Write out each line of the entries below that holds the word "semantics".

┏━━

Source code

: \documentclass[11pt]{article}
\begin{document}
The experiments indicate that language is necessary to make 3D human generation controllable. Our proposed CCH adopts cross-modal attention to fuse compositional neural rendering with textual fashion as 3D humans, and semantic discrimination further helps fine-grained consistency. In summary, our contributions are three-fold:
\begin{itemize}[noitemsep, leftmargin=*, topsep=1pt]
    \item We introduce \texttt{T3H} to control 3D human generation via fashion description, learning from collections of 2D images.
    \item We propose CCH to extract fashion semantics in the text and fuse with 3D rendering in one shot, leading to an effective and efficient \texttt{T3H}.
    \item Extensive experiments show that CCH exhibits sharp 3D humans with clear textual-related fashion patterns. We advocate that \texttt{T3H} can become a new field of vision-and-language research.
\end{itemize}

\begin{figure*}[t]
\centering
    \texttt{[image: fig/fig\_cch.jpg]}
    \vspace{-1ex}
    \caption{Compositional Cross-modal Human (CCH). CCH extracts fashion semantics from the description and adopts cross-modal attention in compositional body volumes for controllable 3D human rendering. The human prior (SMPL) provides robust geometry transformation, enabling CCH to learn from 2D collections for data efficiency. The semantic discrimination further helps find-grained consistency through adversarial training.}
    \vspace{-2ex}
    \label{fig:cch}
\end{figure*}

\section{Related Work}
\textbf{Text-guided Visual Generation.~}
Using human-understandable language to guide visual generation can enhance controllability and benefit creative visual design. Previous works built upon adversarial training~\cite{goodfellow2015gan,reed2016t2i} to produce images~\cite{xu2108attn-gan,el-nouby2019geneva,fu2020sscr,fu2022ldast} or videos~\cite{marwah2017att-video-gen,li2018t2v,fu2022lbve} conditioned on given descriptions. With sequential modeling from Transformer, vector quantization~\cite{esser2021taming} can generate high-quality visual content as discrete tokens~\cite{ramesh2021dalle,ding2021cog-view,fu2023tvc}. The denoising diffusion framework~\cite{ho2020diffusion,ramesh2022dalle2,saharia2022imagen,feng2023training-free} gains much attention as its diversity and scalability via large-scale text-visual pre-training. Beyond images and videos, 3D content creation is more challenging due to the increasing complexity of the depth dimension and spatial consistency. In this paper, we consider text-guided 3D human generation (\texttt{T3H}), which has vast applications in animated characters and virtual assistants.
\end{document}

┗━━
┏━━

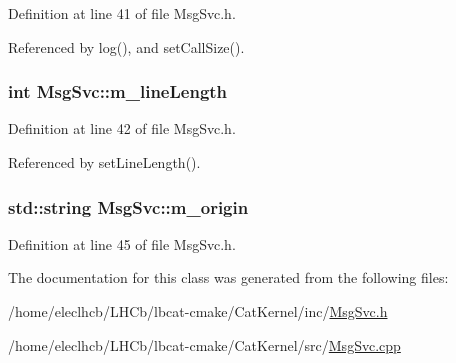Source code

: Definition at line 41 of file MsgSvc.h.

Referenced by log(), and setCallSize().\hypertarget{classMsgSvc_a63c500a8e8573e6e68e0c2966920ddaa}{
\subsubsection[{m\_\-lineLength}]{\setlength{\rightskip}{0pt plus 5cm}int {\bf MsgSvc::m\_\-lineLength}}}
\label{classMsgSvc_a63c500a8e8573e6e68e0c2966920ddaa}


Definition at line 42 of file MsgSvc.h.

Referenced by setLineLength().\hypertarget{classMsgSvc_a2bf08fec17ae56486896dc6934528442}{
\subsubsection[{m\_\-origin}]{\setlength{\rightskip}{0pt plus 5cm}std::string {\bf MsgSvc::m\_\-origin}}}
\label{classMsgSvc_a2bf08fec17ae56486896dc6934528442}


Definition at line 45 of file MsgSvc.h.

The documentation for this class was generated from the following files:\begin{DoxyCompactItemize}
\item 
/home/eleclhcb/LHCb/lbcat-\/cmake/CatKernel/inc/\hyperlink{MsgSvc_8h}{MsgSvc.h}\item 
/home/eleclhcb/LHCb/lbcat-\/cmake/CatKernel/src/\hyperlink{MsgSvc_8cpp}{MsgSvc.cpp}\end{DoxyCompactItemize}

┗━━

=== REPLY TO THE TASK ===
    \item We propose CCH to extract fashion semantics in the text and fuse with 3D rendering in one shot, leading to an effective and efficient \texttt{T3H}.
    \caption{Compositional Cross-modal Human (CCH). CCH extracts fashion semantics from the description and adopts cross-modal attention in compositional body volumes for controllable 3D human rendering. The human prior (SMPL) provides robust geometry transformation, enabling CCH to learn from 2D collections for data efficiency. The semantic discrimination further helps find-grained consistency through adversarial training.}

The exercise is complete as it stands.